This Day in World History
May 5, 1260
Kublai Khan Becomes Mongol EmperorIn 1259, the great Mongol Empire — which stretched from parts of China west to Russia — was shaken for the second time by the death of its leader, or khan, when Möngke, a grandson of the founder Genghis Khan, died. One of his brothers, Kublai, left his army in China, came back to Mongolia, and had himself declared the Great Khan.
When he took the throne, Kublai was in his forties. He was the fourth son of the fourth son of Genghis and had only about a decade’s experience in military and political leadership. But he proved his worth and justified the name given him by Mongols, Setsen Khan, or “the Wise Khan.”

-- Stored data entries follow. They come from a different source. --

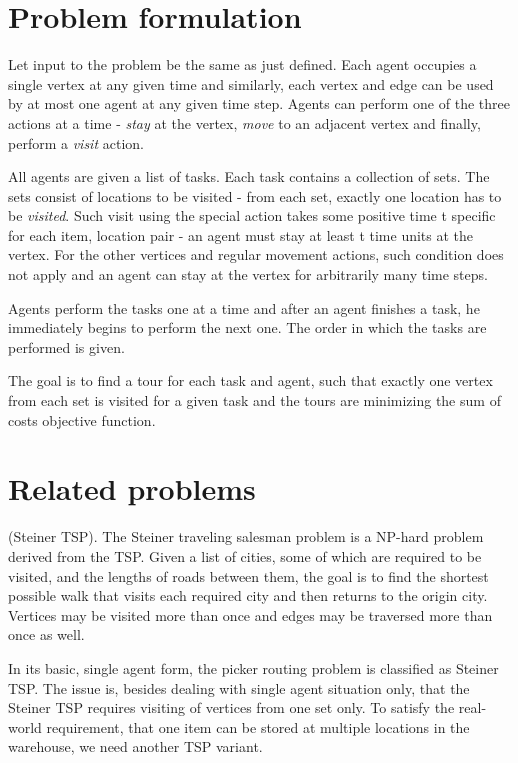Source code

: \section{Problem formulation}
Let input to the problem be the same as just defined. Each agent occupies a single vertex at any given time and similarly, each vertex and edge can be used by at most one agent at any given time step. Agents can perform one of the three actions at a time - \emph{stay} at the vertex, \emph{move} to an adjacent vertex and finally, perform a \emph{visit} action.
\par

All agents are given a list of tasks. Each task contains a collection of sets. The sets consist of locations to be visited - from each set, exactly one location has to be \emph{visited}. Such visit using the special action takes some positive time t specific for each item, location pair - an agent must stay at least t time units at the vertex. For the other vertices and regular movement actions, such condition does not apply and an agent can stay at the vertex for arbitrarily many time steps.

Agents perform the tasks one at a time and after an agent finishes a task, he immediately begins to perform the next one. The order in which the tasks are performed is given.

The goal is to find a tour for each task and agent, such that exactly one vertex from each set is visited for a given task and the tours are minimizing the sum of costs objective function.

\section{Related problems}

\begin{definition} (Steiner TSP). 
The Steiner traveling salesman problem is a NP-hard problem derived from the TSP. Given a list of cities, some of which are required to be visited, and the lengths of roads between them, the goal is to find the shortest possible walk that visits each required city and then returns to the origin city. Vertices may be visited more than once and edges may be traversed more than once as well.
\end{definition}

In its basic, single agent form, the picker routing problem is classified as Steiner TSP. The issue is, besides dealing with single agent situation only, that the Steiner TSP requires visiting of vertices from one set only. To satisfy the real-world requirement, that one item can be stored at multiple locations in the warehouse, we need another TSP variant.

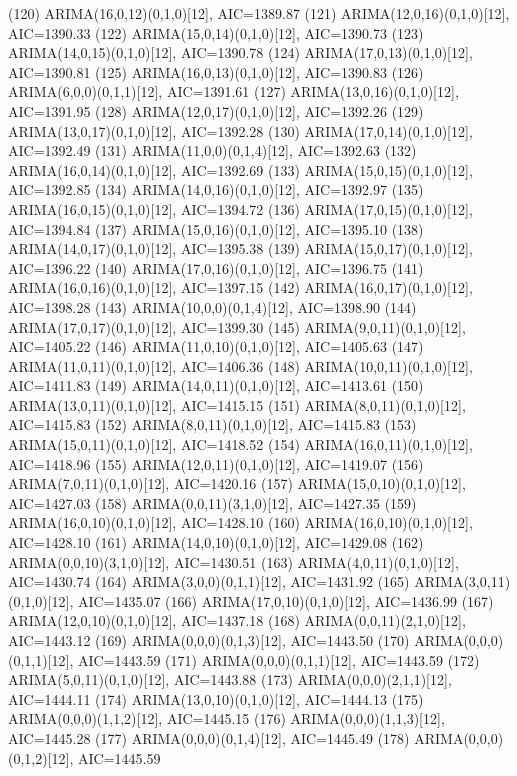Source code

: \documentclass[12pt,letterpaper]{article}   %
\begin{document}
\begin{smallconsole}[caption={Modelos Ordenados por AIC}]
(120) ARIMA(16,0,12)(0,1,0)[12], AIC=1389.87
(121) ARIMA(12,0,16)(0,1,0)[12], AIC=1390.33
(122) ARIMA(15,0,14)(0,1,0)[12], AIC=1390.73
(123) ARIMA(14,0,15)(0,1,0)[12], AIC=1390.78
(124) ARIMA(17,0,13)(0,1,0)[12], AIC=1390.81
(125) ARIMA(16,0,13)(0,1,0)[12], AIC=1390.83
(126) ARIMA(6,0,0)(0,1,1)[12], AIC=1391.61
(127) ARIMA(13,0,16)(0,1,0)[12], AIC=1391.95
(128) ARIMA(12,0,17)(0,1,0)[12], AIC=1392.26
(129) ARIMA(13,0,17)(0,1,0)[12], AIC=1392.28
(130) ARIMA(17,0,14)(0,1,0)[12], AIC=1392.49
(131) ARIMA(11,0,0)(0,1,4)[12], AIC=1392.63
(132) ARIMA(16,0,14)(0,1,0)[12], AIC=1392.69
(133) ARIMA(15,0,15)(0,1,0)[12], AIC=1392.85
(134) ARIMA(14,0,16)(0,1,0)[12], AIC=1392.97
(135) ARIMA(16,0,15)(0,1,0)[12], AIC=1394.72
(136) ARIMA(17,0,15)(0,1,0)[12], AIC=1394.84
(137) ARIMA(15,0,16)(0,1,0)[12], AIC=1395.10
(138) ARIMA(14,0,17)(0,1,0)[12], AIC=1395.38
(139) ARIMA(15,0,17)(0,1,0)[12], AIC=1396.22
(140) ARIMA(17,0,16)(0,1,0)[12], AIC=1396.75
(141) ARIMA(16,0,16)(0,1,0)[12], AIC=1397.15
(142) ARIMA(16,0,17)(0,1,0)[12], AIC=1398.28
(143) ARIMA(10,0,0)(0,1,4)[12], AIC=1398.90
(144) ARIMA(17,0,17)(0,1,0)[12], AIC=1399.30
(145) ARIMA(9,0,11)(0,1,0)[12], AIC=1405.22
(146) ARIMA(11,0,10)(0,1,0)[12], AIC=1405.63
(147) ARIMA(11,0,11)(0,1,0)[12], AIC=1406.36
(148) ARIMA(10,0,11)(0,1,0)[12], AIC=1411.83
(149) ARIMA(14,0,11)(0,1,0)[12], AIC=1413.61
(150) ARIMA(13,0,11)(0,1,0)[12], AIC=1415.15
(151) ARIMA(8,0,11)(0,1,0)[12], AIC=1415.83
(152) ARIMA(8,0,11)(0,1,0)[12], AIC=1415.83
(153) ARIMA(15,0,11)(0,1,0)[12], AIC=1418.52
(154) ARIMA(16,0,11)(0,1,0)[12], AIC=1418.96
(155) ARIMA(12,0,11)(0,1,0)[12], AIC=1419.07
(156) ARIMA(7,0,11)(0,1,0)[12], AIC=1420.16
(157) ARIMA(15,0,10)(0,1,0)[12], AIC=1427.03
(158) ARIMA(0,0,11)(3,1,0)[12], AIC=1427.35
(159) ARIMA(16,0,10)(0,1,0)[12], AIC=1428.10
(160) ARIMA(16,0,10)(0,1,0)[12], AIC=1428.10
(161) ARIMA(14,0,10)(0,1,0)[12], AIC=1429.08
(162) ARIMA(0,0,10)(3,1,0)[12], AIC=1430.51
(163) ARIMA(4,0,11)(0,1,0)[12], AIC=1430.74
(164) ARIMA(3,0,0)(0,1,1)[12], AIC=1431.92
(165) ARIMA(3,0,11)(0,1,0)[12], AIC=1435.07
(166) ARIMA(17,0,10)(0,1,0)[12], AIC=1436.99
(167) ARIMA(12,0,10)(0,1,0)[12], AIC=1437.18
(168) ARIMA(0,0,11)(2,1,0)[12], AIC=1443.12
(169) ARIMA(0,0,0)(0,1,3)[12], AIC=1443.50
(170) ARIMA(0,0,0)(0,1,1)[12], AIC=1443.59
(171) ARIMA(0,0,0)(0,1,1)[12], AIC=1443.59
(172) ARIMA(5,0,11)(0,1,0)[12], AIC=1443.88
(173) ARIMA(0,0,0)(2,1,1)[12], AIC=1444.11
(174) ARIMA(13,0,10)(0,1,0)[12], AIC=1444.13
(175) ARIMA(0,0,0)(1,1,2)[12], AIC=1445.15
(176) ARIMA(0,0,0)(1,1,3)[12], AIC=1445.28
(177) ARIMA(0,0,0)(0,1,4)[12], AIC=1445.49
(178) ARIMA(0,0,0)(0,1,2)[12], AIC=1445.59

\end{smallconsole}
\end{document}
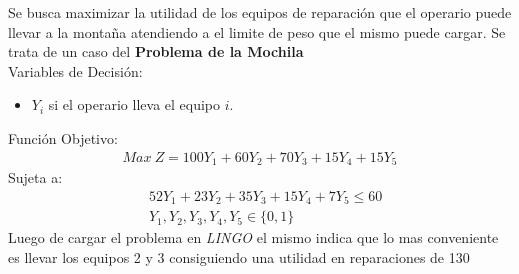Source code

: 

\begin{homeworkProblem}
Se busca maximizar la utilidad de los equipos de reparación que el operario puede llevar a la montaña atendiendo a el limite de peso que el mismo puede cargar. Se trata de un caso del \textbf{Problema de la Mochila}\\
Variables de Decisión:
\begin{itemize}
    \item $Y_i$ si el operario lleva el equipo $i$.
\end{itemize}
Función Objetivo:
\begin{align*}
    Max\ Z = 100Y_1 + 60Y_2 + 70Y_3 + 15Y_4 + 15Y_5
\end{align*}
Sujeta a:
\begin{align*}
    &   52Y_1 + 23Y_2 + 35Y_3 + 15Y_4 +7Y_5 \leq 60\\
    &Y_1,Y_2,Y_3,Y_4,Y_5 \in \{0,1\}
\end{align*}
Luego de cargar el problema en \textit{LINGO} el mismo indica que lo mas conveniente es llevar los equipos 2 y 3 consiguiendo una utilidad en reparaciones de 130
\end{homeworkProblem}


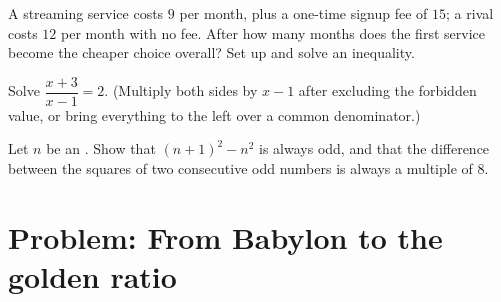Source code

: \begin{exercise}[$\star\star$]\label{exo:g10:algebra:9}
A streaming service costs $9$ per month, plus a one-time signup fee of
$15$; a rival costs $12$ per month with no fee. After how many months does
the first service become the cheaper choice overall? Set up and solve an
inequality.
\end{exercise}

\begin{exercise}[$\star\star$]\label{exo:g10:algebra:10}
Solve $\dfrac{x+3}{x-1} = 2$. (Multiply both sides by $x - 1$ after
excluding the forbidden value, or bring everything to the left over a
common denominator.)
\end{exercise}

\begin{exercise}[$\star\star\star$]\label{exo:g10:algebra:11}
Let $n$ be an . Show that $(n + 1)^2 - n^2$ is always odd, and that
the difference between the squares of two consecutive odd numbers is
always a multiple of $8$.
\end{exercise}

\section{Problem: From Babylon to the golden ratio}

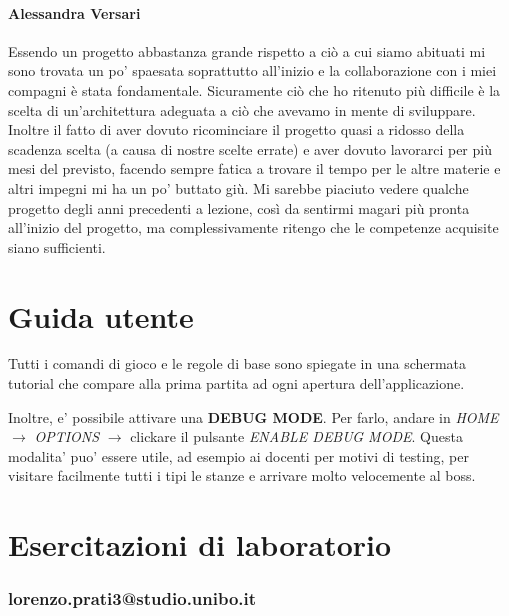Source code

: \documentclass[a4paper,12pt]{report}
\begin{document}
\subsubsection{Alessandra Versari}
Essendo un progetto abbastanza grande rispetto a ciò a cui siamo abituati mi sono trovata un po' spaesata soprattutto all'inizio e la collaborazione con i miei compagni è stata fondamentale. Sicuramente ciò che ho ritenuto più difficile è la scelta di un'architettura adeguata a ciò che avevamo in mente di sviluppare.
Inoltre il fatto di aver dovuto ricominciare il progetto quasi a ridosso della scadenza scelta (a causa di nostre scelte errate) e aver dovuto lavorarci per più mesi del previsto, facendo sempre fatica a trovare il tempo per le altre materie e altri impegni mi ha un po' buttato giù.
Mi sarebbe piaciuto vedere qualche progetto degli anni precedenti a lezione, così da sentirmi magari più pronta all'inizio del progetto, ma complessivamente ritengo che le competenze acquisite siano sufficienti.

\chapter{Guida utente}
Tutti i comandi di gioco e le regole di base sono spiegate in una schermata tutorial che compare alla prima partita ad ogni apertura dell'applicazione.

Inoltre, e' possibile attivare una \textbf{DEBUG MODE}. Per farlo, andare in \textit{HOME} $\rightarrow$ \textit{OPTIONS} $\rightarrow$ clickare il pulsante \textit{ENABLE DEBUG MODE}. Questa modalita' puo' essere utile, ad esempio ai docenti per motivi di testing, per visitare facilmente tutti i tipi le stanze e arrivare molto velocemente al boss.

\chapter{Esercitazioni di laboratorio}

\subsection{lorenzo.prati3@studio.unibo.it}
\end{document}
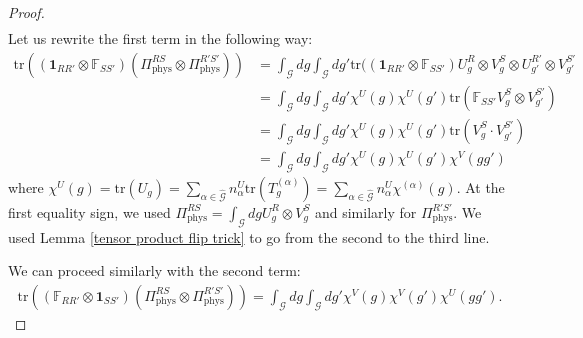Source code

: \documentclass[aps,10pt,twocolumn,showpacs,pra,citeautoscript,amsmath,amssymb,floatfix,superscriptaddress]{revtex4-1}
\def\phys{{\mathrm{phys}}}
\def\tr{{\mathrm{tr}}}
\newcommand{\cg}{\mathcal G}
\begin{document}
\begin{proof}
\begin{align*}
\end{align*}
Let us rewrite the first term in the following way:
\begin{align*}
    \tr ((\mathbf{1}_{RR'} \otimes \mathbb{F}_{SS'}) (\Pi_\phys^{RS}\otimes \Pi_\phys^{R'S'}) ) &= \int_{\cg} dg \int_\cg dg' \tr ((\mathbf{1}_{RR'} \otimes \mathbb{F}_{SS'}) U_g^R \otimes V_g^S \otimes U_{g'}^{R'} \otimes V^{S'}_{g'} \nonumber\\ 
    &=\int_{\cg} dg \int_\cg dg' \chi^U(g) \chi^U(g') \tr(\mathbb{F}_{SS'}V_g^S \otimes V^{S'}_{g'}) \nonumber\\
    &=\int_{\cg} dg \int_\cg dg' \chi^U(g) \chi^U(g') \tr(V_g^S \cdot V^{S'}_{g'}) \nonumber\\
    &= \int_{\cg} dg \int_\cg dg' \chi^U(g) \chi^U(g')\chi^V(gg')
\end{align*}
where $\chi^U(g)=\tr(U_g) =  \sum_{\alpha \in \hat{\cg}} n_{\alpha}^U \tr(T_g^{(\alpha)}) =\sum_{\alpha \in \hat{\cg}} n_{\alpha}^U \chi^{(\alpha)}(g)$. At the first equality sign, we used $\Pi_\phys^{RS}=\int_{\cg} dg U_g^R\otimes V_g^S$ and similarly for $\Pi_\phys^{R'S'}$. We used Lemma \ref{tensor product flip trick} to go from the second to the third line. 

We can proceed similarly with the second term:
\begin{align*}
    \tr ((\mathbb{F}_{RR'} \otimes \mathbf{1}_{SS'}) (\Pi_\phys^{RS}\otimes \Pi_\phys^{R'S'}) ) = \int_{\cg} dg \int_\cg dg' \chi^V(g) \chi^V(g')\chi^U(gg').
\end{align*}


\end{proof}
\end{document}
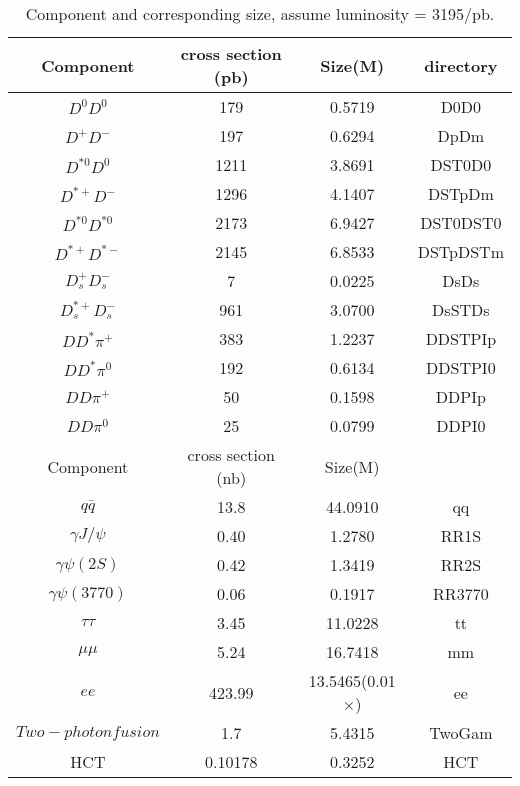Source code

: \begin{table}[htp]
\begin{center}
\caption{Component and corresponding size, assume luminosity = 3195/pb.}
\begin{tabular}{c|c|c|c} \hline
Component        & cross section (pb) & Size(M) & directory \\ \hline
$D^{0}D^{0}$     &        179         & 0.5719  &  D0D0 \\
$D^{+}D^{-}$     &        197         & 0.6294  &  DpDm \\
$D^{*0}D^{0}$    &       1211         & 3.8691  &  DST0D0 \\
$D^{*+}D^{-}$    &       1296         & 4.1407  &  DSTpDm \\
$D^{*0}D^{*0}$   &       2173         & 6.9427  &  DST0DST0 \\
$D^{*+}D^{*-}$   &       2145         & 6.8533  &  DSTpDSTm \\
$D_{s}^{+}D_{s}^{-}$ &      7         & 0.0225  &  DsDs \\
$D_{s}^{*+}D_{s}^{-}$ &   961         & 3.0700  &  DsSTDs \\
\hline
$DD^{*}\pi^{+}$  &        383         & 1.2237  &  DDSTPIp \\
$DD^{*}\pi^{0}$  &        192         & 0.6134  &  DDSTPI0 \\
$DD\pi^{+}$      &         50         & 0.1598  &  DDPIp \\
$DD\pi^{0}$      &         25         & 0.0799  &  DDPI0 \\
\hline
Component        &  cross section (nb)& Size(M)\\ \hline
$q\bar{q}$       &       13.8         & 44.0910  & qq \\
$\gamma J/\psi$  &        0.40        &  1.2780  & RR1S \\
$\gamma \psi(2S)$&        0.42        &  1.3419  & RR2S \\
$\gamma \psi(3770)$ &     0.06        &  0.1917  & RR3770 \\
$\tau \tau$      &        3.45        & 11.0228  & tt \\
$\mu \mu$        &        5.24        & 16.7418  & mm \\
$ee$             &      423.99        & 13.5465(0.01$\times$)  & ee\\
$Two-photon fusion$  &        1.7         &  5.4315   & TwoGam \\
HCT              &        0.10178     &  0.3252   & HCT \\
\hline
\end{tabular}
\label{tab:genMC}
\end{center}
\end{table}

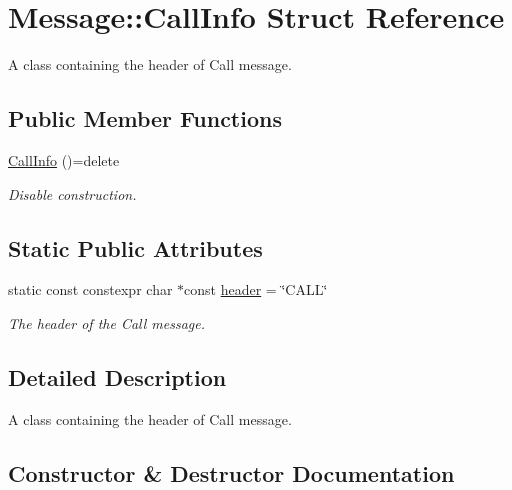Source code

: \hypertarget{struct_message_1_1_call_info}{}\section{Message\+:\+:Call\+Info Struct Reference}
\label{struct_message_1_1_call_info}


A class containing the header of Call message.  


\subsection*{Public Member Functions}
\begin{DoxyCompactItemize}
\item 
\hyperlink{struct_message_1_1_call_info_a3cfe6e032837318d03aec1db2556b448}{Call\+Info} ()=delete
\begin{DoxyCompactList}\small\item\em Disable construction. \end{DoxyCompactList}\end{DoxyCompactItemize}
\subsection*{Static Public Attributes}
\begin{DoxyCompactItemize}
\item 
static const constexpr char $\ast$const \hyperlink{struct_message_1_1_call_info_a8abd3d3a05a677da712bef3ad8bd99dd}{header} = \char`\"{}C\+A\+LL\char`\"{}
\begin{DoxyCompactList}\small\item\em The header of the Call message. \end{DoxyCompactList}\end{DoxyCompactItemize}


\subsection{Detailed Description}
A class containing the header of Call message. 

\subsection{Constructor \& Destructor Documentation}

Shortly after taking the throne, Kublai returned to his efforts to complete the Mongol conquest of China. The Mongols’ superb cavalry had easily overrun other lands across Central Asia, but that type of force was less effective in river-crossed and highly-urbanized China. Following the advice of Chinese advisors, Kublai built a fleet that navigated the rivers and made it possible to defeat the towns. By 1279, he was fully in control of China.
Ironically, Kublai’s focus on China cost him control of the larger empire. During the conquest of China, regional leaders in the western parts of the Mongol Empire broke away, creating rival states.
The Great Khan was probably quite content with China and Mongolia, however. In 1264, he moved his capital from Karakorum to Beijing, making it the capital of China for the first time. That capital was magnificent — as attested to by Venetian merchant Marco Polo, who reached it a few years later. Polo called the Khan’s palace “so vast, so rich, and so beautiful, that no man on earth could design anything superior to it.”
Kublai ruled until his death in 1294. While his rule was a time of prosperity for China, his Yuan dynasty he founded lasted less than a hundred years.